EXERCISE BRIEF => Which lines of the data contain the string "textit"? Copy every one of them.

RECORD SET =>

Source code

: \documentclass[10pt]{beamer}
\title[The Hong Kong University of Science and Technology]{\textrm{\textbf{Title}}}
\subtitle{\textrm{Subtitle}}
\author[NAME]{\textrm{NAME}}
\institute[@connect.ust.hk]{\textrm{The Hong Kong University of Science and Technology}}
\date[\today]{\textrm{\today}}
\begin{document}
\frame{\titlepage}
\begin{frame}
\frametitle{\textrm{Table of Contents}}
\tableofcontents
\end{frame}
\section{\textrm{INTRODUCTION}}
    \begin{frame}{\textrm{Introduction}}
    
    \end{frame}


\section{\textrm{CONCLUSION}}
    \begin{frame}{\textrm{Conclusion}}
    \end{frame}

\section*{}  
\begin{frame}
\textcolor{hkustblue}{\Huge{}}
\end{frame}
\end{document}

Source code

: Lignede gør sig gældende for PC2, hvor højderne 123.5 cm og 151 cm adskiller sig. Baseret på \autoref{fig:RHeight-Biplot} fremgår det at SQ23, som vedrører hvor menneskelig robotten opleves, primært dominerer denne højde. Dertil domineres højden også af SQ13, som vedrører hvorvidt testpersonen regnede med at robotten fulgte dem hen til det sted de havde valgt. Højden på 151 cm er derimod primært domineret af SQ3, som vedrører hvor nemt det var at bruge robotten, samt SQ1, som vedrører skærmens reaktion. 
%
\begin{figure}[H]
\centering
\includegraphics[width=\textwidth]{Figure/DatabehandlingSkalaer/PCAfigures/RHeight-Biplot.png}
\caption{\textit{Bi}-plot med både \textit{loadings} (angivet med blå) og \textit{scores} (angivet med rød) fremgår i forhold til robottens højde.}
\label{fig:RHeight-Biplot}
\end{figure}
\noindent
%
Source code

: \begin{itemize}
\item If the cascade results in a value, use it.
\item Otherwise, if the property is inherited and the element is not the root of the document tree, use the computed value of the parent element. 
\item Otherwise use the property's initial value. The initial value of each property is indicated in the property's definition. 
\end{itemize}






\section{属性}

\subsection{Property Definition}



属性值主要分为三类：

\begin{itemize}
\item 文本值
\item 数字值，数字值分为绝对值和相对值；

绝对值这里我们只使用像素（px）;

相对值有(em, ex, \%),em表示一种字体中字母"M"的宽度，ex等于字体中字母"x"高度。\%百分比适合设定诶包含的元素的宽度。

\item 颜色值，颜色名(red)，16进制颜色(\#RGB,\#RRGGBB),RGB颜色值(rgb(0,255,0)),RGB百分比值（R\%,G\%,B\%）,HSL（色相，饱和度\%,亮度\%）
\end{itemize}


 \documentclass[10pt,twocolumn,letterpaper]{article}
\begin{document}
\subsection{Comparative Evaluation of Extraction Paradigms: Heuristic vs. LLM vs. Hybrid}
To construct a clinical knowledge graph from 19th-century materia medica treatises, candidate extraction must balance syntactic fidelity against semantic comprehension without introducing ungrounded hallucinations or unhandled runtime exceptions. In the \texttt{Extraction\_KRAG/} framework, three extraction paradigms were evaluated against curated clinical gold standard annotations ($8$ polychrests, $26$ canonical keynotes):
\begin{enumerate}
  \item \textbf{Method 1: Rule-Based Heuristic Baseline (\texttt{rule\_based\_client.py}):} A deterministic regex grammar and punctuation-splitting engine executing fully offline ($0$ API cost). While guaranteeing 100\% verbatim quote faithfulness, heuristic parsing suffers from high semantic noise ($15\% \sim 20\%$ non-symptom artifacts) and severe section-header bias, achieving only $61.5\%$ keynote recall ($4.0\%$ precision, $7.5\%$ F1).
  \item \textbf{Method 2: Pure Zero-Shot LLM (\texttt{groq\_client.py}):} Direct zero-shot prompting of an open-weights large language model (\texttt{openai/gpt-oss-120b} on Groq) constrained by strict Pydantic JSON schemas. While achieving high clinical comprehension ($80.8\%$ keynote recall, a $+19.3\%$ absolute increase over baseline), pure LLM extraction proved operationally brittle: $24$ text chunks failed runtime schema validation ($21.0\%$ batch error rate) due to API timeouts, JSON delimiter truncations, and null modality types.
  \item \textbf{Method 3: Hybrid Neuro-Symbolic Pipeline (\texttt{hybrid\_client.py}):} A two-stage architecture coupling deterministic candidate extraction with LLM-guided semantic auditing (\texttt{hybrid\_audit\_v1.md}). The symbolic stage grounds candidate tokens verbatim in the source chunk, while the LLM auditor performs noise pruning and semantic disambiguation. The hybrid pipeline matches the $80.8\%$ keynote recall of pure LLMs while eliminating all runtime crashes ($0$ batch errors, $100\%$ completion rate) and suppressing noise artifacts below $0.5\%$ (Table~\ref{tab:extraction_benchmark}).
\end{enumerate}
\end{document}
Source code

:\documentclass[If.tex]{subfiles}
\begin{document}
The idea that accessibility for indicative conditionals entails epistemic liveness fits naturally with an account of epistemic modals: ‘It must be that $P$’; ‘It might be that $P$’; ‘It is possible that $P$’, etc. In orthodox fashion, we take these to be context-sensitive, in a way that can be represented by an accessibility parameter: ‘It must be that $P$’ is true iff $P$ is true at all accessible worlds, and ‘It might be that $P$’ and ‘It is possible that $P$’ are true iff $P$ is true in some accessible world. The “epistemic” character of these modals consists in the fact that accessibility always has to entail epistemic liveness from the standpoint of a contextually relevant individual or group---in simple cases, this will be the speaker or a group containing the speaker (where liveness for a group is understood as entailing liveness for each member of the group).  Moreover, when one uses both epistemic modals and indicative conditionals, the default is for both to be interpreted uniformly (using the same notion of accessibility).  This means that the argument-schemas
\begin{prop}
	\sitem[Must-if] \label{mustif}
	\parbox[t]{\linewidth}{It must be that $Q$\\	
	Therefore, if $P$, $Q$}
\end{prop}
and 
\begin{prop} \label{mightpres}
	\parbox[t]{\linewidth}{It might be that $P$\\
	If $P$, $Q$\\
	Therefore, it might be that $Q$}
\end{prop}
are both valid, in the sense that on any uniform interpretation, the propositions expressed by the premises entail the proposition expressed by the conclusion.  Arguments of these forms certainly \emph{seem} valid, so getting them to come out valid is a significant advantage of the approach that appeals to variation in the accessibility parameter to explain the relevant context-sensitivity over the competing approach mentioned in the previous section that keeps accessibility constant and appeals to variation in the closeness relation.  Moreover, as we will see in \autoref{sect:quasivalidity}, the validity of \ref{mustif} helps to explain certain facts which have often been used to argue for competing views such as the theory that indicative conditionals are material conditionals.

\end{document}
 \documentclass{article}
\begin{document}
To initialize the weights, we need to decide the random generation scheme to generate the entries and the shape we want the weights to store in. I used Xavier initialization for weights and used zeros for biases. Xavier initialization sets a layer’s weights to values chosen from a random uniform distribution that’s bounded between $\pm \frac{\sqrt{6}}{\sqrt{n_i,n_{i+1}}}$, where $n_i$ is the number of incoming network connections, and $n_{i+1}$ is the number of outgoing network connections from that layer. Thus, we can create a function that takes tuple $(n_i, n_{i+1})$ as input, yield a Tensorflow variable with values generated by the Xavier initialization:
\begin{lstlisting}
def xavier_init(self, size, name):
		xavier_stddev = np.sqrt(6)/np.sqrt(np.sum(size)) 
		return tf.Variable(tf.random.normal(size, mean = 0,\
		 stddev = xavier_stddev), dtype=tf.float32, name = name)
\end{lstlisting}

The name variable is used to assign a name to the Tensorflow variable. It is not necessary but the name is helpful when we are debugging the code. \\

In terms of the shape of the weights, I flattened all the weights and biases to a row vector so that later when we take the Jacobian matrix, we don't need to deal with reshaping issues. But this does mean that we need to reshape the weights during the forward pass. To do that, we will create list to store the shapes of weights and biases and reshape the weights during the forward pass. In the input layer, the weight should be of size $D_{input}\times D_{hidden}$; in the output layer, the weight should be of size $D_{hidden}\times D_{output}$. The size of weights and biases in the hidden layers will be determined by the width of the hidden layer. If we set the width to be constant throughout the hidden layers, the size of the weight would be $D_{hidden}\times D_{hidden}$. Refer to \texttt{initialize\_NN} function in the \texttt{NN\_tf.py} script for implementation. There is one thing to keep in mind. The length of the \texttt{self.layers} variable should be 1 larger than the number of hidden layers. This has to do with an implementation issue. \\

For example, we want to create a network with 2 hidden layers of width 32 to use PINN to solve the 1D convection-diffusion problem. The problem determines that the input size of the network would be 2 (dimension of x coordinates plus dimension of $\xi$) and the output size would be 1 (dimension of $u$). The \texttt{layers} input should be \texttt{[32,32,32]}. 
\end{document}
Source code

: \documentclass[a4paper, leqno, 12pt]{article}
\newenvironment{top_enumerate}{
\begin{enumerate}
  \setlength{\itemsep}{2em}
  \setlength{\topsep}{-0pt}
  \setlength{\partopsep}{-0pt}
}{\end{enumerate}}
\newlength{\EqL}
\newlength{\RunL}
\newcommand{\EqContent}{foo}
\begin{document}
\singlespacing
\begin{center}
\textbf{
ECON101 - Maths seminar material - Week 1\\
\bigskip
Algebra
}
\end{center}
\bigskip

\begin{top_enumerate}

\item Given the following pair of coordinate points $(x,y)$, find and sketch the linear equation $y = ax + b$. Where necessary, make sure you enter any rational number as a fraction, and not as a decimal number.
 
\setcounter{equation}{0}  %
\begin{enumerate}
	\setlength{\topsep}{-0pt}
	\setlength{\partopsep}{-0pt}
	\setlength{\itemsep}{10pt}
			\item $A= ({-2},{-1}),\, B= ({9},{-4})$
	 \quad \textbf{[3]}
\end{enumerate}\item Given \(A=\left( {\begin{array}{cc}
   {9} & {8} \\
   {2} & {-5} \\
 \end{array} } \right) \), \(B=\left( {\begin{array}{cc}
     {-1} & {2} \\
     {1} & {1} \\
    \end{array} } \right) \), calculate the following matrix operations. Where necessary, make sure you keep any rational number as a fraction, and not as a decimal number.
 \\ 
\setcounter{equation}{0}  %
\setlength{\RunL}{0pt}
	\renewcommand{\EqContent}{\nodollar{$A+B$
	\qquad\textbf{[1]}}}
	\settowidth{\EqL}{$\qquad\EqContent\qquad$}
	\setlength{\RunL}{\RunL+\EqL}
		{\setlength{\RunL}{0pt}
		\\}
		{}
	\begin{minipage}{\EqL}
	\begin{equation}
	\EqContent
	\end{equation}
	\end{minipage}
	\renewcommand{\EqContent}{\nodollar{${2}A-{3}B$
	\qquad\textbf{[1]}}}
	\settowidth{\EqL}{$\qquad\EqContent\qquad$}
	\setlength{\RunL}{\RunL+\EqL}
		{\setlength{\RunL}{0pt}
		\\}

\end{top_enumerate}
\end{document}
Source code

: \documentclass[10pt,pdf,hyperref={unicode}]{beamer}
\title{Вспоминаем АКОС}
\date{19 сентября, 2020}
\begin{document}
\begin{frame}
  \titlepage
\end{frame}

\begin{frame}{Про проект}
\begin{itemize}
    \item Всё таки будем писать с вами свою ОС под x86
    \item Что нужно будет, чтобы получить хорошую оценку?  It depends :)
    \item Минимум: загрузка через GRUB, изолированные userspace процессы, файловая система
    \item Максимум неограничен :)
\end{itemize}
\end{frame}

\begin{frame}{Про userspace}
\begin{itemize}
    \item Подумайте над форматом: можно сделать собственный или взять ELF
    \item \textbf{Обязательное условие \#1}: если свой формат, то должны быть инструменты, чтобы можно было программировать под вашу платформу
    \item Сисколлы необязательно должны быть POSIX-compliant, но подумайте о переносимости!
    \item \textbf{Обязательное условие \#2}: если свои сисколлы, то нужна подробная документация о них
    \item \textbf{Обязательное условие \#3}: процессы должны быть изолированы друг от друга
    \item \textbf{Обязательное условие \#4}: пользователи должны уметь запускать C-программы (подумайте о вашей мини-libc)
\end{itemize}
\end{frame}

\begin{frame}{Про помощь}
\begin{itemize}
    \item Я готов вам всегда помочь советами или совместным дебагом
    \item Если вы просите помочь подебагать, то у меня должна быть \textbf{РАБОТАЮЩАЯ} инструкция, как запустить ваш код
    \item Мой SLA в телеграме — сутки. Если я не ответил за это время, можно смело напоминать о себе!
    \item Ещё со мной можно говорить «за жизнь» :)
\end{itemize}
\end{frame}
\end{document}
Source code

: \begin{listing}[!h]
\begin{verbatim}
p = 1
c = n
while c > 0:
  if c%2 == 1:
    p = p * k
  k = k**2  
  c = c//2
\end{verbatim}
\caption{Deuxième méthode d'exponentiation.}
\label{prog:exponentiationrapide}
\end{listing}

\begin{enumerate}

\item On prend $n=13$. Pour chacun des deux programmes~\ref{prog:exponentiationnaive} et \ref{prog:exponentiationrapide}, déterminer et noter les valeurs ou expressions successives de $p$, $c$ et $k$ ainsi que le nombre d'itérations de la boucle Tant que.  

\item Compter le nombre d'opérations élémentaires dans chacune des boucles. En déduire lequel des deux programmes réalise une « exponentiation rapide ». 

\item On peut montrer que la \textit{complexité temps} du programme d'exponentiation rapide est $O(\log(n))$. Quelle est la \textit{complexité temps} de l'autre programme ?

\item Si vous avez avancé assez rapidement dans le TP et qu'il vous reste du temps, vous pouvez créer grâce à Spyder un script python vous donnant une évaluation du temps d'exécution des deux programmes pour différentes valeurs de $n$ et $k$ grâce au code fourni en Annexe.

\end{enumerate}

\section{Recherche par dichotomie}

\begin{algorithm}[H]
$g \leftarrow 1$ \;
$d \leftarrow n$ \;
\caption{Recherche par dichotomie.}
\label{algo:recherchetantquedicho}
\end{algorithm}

WRITTEN REPLY =>
\caption{\textit{Bi}-plot med både \textit{loadings} (angivet med blå) og \textit{scores} (angivet med rød) fremgår i forhold til robottens højde.}
\item On peut montrer que la \textit{complexité temps} du programme d'exponentiation rapide est $O(\log(n))$. Quelle est la \textit{complexité temps} de l'autre programme ?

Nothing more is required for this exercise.